During his lifetime Samson Occom (1723–1792) experienced the transformation of tribal life in southern New England. As a Mohegan and pan-tribal leader, he spent his adult working life as a Christian minister and missionary. Occom’s profound sacrifices make clear the depth of his Christian beliefs.1 Nevertheless, he increasingly challenged the Christian practices of Anglo-US society.2 Key to understanding Occom’s life and writing is recognizing the acuteness of his distinction between belief and practice. This essay analyzes his effort to differentiate between religious beliefs and their resulting economic practices, both for the form of Christianity to which he converted and for the Mohegan religion into which he was born. I argue that Occom’s writings—journals, sermons, petitions, and other documents—show that this differentiation led him to reject Anglo-US economic practices as fundamentally unchristian while remaining faithful to the New Light Christian beliefs of the Great Awakening. And although he turned away from the beliefs of his birth, he found in Native traditional lifeways a truly Christian economic practice. Through his experiences of both Native and Christian beliefs and practices, Occom gained an experiential economic education that shaped his role as a tribal and pan-tribal leader.3 This work culminated in his efforts to help found and guide the separatist community of Brotherton. Through his negotiations between these two, Occom gained an experiential economic education.

His early education was in the Native economics of subsistence living, which had provided well for the Mohegan people. His commitment [End Page 3] to these lifeways is evident throughout his life. However, with his conversion to Christianity and his resulting vocation, Occom’s education shifted. His experience of inequitable missionary wage structures prompted a sharp critique of Anglo-US economic practices, as did his participation in land leasing and sales disputes, particularly the Mason-Mohegan case. His developing critique of Christian practices and his commitment to Native economics culminates in his efforts to help establish the Eeyawquittoowauconnuck-Brotherton community.4 Here Occom and the other leaders created a Native nation that rejected, as much as was possible, the dominant culture’s economic practices that failed to follow its proclaimed Christian beliefs. Instead it embraced an economics, adapted from Native tradition, that more closely followed the community’s New Light Christian beliefs.

Occom’s economic analysis of Christian practice occurs within a broader debate in Anglo-US society because of the increasing use of abstract economic systems. Paper money, banknotes, and public debt created a new system of value. Cotton Mather, like Occom, was concerned with the intersection of economics and Christian community. With his vision of “godly capitalism,” Mather saw public paper money as a tool for strengthening community bonds because participants would be tied together through mutual financial obligation (Baker 29, 27). It also offered an indirect reassurance of difference between the embattled Puritan community and the Native peoples they were dispossessing of their lands. For Mather societies without money were “brutish and savage,” revealing “ignorance of Writing and Arithmetic” (qtd. in Baker 29). Similarly, many of Occom’s eighteenth-century Anglo-US contemporaries, including Benjamin Franklin, thought that for the newly independent nation, public credit would help strengthen its fragile cohesiveness. This system could only work, like language, if everyone agreed to its meaning (5).
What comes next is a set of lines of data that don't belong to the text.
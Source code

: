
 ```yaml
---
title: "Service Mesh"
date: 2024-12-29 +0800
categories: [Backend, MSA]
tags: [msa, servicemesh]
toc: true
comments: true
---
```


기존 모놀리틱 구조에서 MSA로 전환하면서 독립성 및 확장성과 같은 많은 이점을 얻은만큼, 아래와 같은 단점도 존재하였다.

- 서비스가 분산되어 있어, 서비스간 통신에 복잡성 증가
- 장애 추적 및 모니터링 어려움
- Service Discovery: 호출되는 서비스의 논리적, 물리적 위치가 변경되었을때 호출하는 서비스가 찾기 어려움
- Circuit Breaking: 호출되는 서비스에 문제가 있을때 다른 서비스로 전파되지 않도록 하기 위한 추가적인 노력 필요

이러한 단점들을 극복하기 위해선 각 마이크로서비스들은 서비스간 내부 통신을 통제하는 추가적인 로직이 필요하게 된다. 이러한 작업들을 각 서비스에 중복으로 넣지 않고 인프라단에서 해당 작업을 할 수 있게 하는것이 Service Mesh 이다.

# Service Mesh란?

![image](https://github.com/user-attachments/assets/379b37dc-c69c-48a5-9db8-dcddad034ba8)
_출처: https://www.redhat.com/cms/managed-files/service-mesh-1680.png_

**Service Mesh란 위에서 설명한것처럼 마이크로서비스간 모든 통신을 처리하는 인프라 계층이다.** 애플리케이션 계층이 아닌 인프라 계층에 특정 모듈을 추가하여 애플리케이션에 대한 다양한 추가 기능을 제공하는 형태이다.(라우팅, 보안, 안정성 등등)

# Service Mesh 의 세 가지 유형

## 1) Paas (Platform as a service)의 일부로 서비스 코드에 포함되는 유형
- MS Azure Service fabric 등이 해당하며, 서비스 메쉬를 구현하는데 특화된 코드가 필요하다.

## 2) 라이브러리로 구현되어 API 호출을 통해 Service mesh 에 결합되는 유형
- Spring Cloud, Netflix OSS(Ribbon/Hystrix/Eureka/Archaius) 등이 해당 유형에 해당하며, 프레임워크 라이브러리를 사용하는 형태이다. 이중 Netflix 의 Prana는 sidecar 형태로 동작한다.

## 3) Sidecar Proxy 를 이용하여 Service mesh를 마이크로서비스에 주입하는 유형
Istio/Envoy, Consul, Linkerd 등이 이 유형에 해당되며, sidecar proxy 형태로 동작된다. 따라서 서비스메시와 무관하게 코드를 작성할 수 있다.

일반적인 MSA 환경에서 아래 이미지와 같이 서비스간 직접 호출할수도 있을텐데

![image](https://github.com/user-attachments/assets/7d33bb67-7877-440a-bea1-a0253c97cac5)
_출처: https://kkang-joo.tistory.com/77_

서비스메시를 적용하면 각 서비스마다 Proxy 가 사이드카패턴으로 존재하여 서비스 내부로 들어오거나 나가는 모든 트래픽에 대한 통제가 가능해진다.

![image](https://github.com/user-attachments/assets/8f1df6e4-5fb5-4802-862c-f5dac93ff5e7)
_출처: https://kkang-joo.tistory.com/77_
Occom’s problematic is quite different, however, particularly in his (and the Mohegan tribe’s) economic interactions with the Connecticut Colony and the missionary boards that supported him. Later, as a leader of the Brotherton experiment, Occom did concern himself with the intersection of economics and community. Internally [End Page 4] he focused on religious unity as the basis of economic mutuality. This unity was based on Native values as well as Christian teachings. His external analysis focuses on economic power relations with the outside organizations on which the Native community was dependent. Paper money as a means to wealth was not his concern; rather it was economic survival—for himself, his family, and the Native groups with which he worked—in the face of practices carried out in the name of Christian civilization.

Occom’s negotiation of belief...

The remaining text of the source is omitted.